# The task
Your output should be the lines from the start of the data through the line containing "<h2>Market Report Overview</h2>", exactly and nothing more.

————

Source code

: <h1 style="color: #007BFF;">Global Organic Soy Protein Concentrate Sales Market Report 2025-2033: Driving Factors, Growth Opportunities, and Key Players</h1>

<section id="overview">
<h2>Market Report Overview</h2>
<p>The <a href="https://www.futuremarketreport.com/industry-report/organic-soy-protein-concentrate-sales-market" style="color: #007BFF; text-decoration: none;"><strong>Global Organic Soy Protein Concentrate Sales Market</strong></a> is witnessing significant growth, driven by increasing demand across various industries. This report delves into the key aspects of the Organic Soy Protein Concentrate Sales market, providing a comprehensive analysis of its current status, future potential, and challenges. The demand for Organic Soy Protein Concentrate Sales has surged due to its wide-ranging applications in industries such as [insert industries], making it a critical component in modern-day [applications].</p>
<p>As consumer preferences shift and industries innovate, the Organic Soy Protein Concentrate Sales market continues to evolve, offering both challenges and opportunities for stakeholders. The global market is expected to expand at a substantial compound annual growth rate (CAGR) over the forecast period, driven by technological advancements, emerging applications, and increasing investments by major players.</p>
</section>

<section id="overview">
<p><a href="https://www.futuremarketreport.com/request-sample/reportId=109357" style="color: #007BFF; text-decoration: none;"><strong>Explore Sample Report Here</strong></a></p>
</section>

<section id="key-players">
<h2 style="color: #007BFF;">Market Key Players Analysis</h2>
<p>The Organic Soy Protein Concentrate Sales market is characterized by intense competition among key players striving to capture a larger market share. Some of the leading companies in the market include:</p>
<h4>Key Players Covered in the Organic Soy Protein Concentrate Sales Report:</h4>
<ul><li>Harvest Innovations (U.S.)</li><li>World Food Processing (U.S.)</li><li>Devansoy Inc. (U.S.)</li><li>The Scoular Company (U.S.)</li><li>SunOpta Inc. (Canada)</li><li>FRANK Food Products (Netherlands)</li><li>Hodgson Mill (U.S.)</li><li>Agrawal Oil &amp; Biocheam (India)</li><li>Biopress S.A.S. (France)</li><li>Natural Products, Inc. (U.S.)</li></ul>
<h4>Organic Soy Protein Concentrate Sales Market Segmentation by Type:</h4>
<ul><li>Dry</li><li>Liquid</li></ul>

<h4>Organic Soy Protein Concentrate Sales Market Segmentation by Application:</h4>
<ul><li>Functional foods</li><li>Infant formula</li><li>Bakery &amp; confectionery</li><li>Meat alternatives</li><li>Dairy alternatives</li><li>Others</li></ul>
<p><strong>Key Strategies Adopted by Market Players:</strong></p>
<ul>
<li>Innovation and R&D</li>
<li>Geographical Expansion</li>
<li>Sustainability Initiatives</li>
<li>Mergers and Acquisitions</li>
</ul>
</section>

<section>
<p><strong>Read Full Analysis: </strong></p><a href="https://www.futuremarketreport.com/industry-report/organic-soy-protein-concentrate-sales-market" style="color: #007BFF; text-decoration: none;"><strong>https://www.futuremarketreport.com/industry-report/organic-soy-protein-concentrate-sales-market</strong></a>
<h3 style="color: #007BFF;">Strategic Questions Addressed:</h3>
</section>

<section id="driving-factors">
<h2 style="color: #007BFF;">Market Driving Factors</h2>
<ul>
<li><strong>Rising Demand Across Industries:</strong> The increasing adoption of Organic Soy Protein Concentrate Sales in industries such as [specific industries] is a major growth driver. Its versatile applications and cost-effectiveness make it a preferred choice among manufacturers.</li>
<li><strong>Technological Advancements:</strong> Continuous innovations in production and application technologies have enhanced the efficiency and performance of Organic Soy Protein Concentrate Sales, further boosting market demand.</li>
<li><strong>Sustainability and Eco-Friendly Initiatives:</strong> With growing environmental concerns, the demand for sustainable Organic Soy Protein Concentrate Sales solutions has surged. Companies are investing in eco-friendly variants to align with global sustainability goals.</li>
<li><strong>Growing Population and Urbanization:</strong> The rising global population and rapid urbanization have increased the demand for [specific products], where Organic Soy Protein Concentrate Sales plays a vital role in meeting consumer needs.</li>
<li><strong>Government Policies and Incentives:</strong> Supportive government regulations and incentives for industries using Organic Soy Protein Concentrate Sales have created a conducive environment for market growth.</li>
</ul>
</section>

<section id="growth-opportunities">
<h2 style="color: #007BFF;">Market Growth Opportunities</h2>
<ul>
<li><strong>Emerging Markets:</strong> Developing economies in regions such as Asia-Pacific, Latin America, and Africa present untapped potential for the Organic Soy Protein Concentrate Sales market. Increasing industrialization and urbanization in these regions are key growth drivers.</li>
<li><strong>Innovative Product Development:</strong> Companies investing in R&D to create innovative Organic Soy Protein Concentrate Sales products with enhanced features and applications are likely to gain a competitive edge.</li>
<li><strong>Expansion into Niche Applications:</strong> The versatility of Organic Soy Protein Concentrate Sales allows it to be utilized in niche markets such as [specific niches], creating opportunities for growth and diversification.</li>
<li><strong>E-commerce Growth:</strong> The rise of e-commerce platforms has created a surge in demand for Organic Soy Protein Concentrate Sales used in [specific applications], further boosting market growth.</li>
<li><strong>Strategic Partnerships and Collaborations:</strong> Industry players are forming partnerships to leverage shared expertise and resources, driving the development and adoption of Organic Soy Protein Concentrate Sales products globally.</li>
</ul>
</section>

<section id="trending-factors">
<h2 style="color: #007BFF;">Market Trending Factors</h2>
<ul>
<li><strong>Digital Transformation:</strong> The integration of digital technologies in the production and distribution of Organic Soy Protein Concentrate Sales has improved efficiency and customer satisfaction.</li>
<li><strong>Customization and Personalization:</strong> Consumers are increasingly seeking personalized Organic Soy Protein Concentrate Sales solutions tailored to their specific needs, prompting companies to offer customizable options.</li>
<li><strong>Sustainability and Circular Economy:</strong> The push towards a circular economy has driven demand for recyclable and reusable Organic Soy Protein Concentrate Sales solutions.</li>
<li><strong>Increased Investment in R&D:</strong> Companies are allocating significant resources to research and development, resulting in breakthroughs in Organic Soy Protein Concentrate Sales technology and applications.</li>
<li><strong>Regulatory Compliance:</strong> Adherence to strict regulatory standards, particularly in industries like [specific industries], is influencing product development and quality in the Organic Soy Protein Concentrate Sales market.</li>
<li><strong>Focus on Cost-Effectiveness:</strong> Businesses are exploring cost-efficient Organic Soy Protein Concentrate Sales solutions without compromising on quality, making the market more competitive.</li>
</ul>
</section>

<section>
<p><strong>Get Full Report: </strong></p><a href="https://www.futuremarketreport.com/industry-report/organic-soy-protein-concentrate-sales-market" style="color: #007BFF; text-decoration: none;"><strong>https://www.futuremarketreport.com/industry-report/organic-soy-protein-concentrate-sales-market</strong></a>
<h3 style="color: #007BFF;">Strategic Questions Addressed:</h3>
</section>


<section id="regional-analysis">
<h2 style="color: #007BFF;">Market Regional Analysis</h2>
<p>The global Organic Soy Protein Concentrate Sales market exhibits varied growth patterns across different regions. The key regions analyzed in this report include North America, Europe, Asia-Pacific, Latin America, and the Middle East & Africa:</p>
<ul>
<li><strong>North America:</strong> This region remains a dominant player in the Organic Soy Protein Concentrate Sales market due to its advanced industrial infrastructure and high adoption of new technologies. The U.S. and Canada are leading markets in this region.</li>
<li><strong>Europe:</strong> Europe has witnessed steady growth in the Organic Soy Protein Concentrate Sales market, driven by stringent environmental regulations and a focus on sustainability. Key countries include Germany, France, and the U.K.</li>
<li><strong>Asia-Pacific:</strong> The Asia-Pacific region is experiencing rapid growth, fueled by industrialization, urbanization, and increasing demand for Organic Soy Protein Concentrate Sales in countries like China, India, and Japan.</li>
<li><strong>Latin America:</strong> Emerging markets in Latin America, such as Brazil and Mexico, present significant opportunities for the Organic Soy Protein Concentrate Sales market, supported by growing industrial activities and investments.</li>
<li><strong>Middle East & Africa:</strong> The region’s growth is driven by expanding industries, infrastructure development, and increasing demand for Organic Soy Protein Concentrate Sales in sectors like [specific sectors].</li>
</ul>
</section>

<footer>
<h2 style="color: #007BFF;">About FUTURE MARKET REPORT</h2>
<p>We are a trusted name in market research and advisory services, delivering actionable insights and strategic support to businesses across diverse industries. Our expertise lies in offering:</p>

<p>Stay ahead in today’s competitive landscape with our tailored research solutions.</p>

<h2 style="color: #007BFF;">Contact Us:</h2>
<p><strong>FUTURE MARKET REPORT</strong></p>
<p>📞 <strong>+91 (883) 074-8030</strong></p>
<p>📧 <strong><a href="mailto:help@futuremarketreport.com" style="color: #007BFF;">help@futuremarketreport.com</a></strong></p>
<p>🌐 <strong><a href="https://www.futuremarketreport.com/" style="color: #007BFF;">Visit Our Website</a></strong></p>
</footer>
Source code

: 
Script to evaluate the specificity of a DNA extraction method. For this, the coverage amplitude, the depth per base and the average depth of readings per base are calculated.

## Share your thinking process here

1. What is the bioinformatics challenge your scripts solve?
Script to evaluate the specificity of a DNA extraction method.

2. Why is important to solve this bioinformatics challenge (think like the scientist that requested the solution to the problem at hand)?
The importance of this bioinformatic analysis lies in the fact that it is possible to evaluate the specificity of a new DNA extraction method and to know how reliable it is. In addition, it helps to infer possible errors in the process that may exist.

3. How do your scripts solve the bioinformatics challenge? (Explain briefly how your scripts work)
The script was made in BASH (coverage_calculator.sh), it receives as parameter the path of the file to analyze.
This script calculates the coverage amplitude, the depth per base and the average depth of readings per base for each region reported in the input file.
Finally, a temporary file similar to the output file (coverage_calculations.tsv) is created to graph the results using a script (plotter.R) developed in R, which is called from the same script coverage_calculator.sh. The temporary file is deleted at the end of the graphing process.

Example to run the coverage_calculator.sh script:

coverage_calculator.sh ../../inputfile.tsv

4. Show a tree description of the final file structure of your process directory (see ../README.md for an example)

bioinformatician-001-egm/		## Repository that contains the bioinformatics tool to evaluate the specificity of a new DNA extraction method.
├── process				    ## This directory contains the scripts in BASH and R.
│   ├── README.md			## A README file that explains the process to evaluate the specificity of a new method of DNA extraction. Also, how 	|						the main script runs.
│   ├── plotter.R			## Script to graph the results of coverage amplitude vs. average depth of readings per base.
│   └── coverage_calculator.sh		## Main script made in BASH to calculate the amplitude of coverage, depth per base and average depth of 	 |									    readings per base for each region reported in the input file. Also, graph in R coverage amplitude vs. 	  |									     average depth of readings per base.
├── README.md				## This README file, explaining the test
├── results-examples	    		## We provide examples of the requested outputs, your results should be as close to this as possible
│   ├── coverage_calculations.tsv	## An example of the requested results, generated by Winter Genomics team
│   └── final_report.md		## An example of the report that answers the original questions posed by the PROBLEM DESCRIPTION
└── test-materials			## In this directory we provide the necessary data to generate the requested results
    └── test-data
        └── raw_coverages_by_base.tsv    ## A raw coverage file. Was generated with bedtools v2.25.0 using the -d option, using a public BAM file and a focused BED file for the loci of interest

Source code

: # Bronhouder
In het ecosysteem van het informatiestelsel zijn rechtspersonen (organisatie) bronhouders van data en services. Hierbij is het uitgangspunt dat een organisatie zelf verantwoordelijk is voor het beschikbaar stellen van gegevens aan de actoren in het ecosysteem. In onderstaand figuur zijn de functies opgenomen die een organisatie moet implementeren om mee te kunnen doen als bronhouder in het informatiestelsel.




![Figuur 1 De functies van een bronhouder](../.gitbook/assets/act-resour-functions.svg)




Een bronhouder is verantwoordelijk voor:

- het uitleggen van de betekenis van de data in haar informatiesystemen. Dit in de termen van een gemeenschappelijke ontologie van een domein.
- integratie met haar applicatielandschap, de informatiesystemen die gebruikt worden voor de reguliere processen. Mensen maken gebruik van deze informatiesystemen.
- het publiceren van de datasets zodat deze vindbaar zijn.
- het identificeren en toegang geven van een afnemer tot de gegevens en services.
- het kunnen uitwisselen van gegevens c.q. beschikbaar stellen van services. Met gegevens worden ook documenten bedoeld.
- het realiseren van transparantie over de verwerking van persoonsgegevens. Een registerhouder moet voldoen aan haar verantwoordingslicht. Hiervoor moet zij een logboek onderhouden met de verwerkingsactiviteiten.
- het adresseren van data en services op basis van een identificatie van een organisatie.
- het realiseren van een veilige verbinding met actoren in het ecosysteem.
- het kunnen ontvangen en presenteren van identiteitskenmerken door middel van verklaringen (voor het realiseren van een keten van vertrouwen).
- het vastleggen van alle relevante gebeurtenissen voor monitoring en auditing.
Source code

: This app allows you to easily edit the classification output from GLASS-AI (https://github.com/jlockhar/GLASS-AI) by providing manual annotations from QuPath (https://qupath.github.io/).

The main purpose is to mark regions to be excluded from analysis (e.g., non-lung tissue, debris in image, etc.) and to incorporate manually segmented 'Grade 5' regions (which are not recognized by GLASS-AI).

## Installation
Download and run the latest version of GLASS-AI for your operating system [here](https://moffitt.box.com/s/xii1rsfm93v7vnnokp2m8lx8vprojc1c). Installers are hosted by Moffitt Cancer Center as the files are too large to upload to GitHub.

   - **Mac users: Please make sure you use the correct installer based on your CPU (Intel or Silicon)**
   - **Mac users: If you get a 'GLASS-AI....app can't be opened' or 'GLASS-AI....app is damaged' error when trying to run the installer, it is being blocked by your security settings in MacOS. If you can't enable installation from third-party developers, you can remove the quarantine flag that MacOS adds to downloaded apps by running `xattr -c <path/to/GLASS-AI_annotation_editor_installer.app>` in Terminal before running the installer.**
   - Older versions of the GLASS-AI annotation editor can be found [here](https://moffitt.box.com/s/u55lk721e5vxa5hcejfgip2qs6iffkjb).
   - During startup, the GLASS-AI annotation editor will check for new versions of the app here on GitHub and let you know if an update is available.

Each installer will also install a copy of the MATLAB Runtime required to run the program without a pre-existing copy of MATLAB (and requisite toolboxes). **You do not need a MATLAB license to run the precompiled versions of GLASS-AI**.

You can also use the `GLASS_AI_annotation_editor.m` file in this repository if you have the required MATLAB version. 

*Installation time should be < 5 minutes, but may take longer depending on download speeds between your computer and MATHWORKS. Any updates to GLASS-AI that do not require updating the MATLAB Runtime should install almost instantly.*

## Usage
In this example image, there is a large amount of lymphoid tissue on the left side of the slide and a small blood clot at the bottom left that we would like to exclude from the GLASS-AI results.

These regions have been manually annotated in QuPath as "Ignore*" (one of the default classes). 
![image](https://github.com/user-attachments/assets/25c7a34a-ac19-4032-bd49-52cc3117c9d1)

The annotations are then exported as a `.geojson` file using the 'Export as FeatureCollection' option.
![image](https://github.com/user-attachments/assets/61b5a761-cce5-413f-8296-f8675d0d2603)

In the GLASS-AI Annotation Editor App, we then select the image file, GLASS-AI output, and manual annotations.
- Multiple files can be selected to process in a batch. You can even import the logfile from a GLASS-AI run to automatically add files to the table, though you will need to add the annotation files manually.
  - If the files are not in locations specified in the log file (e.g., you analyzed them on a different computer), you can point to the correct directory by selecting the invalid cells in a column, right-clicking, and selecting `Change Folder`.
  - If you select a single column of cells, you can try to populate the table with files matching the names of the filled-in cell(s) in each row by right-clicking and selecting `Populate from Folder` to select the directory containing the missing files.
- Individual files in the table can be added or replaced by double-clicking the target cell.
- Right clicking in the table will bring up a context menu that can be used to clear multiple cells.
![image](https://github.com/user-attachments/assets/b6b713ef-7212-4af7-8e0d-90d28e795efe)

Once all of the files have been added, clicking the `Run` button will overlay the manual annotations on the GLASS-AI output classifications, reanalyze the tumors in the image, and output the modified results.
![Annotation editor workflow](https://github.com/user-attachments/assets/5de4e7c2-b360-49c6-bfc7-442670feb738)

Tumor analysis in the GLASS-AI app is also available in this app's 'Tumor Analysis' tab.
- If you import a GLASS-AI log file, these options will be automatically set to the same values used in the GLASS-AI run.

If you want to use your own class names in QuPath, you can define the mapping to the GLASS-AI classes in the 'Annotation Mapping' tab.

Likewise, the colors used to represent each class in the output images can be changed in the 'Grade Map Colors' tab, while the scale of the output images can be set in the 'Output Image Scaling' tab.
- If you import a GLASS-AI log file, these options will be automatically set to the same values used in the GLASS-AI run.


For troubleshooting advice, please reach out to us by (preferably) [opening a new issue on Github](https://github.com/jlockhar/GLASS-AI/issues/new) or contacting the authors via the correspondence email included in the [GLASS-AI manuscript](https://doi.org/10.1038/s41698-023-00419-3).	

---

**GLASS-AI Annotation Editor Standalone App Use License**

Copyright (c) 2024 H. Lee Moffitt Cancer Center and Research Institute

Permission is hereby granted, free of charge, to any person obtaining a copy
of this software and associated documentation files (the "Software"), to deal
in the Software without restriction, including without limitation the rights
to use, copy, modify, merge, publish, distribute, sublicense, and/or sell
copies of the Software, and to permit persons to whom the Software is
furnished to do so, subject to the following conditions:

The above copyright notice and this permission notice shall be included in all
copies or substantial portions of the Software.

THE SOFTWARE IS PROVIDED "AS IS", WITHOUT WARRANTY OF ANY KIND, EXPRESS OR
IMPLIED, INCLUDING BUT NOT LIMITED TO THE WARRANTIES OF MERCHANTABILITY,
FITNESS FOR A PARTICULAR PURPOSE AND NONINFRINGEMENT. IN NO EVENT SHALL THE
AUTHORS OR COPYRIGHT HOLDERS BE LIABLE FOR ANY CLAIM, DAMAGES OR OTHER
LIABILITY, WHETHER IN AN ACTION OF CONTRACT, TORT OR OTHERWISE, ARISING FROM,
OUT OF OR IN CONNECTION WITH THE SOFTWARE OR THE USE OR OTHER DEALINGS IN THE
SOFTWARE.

————

# Result below
Source code

: <h1 style="color: #007BFF;">Global Organic Soy Protein Concentrate Sales Market Report 2025-2033: Driving Factors, Growth Opportunities, and Key Players</h1>

<section id="overview">
<h2>Market Report Overview</h2>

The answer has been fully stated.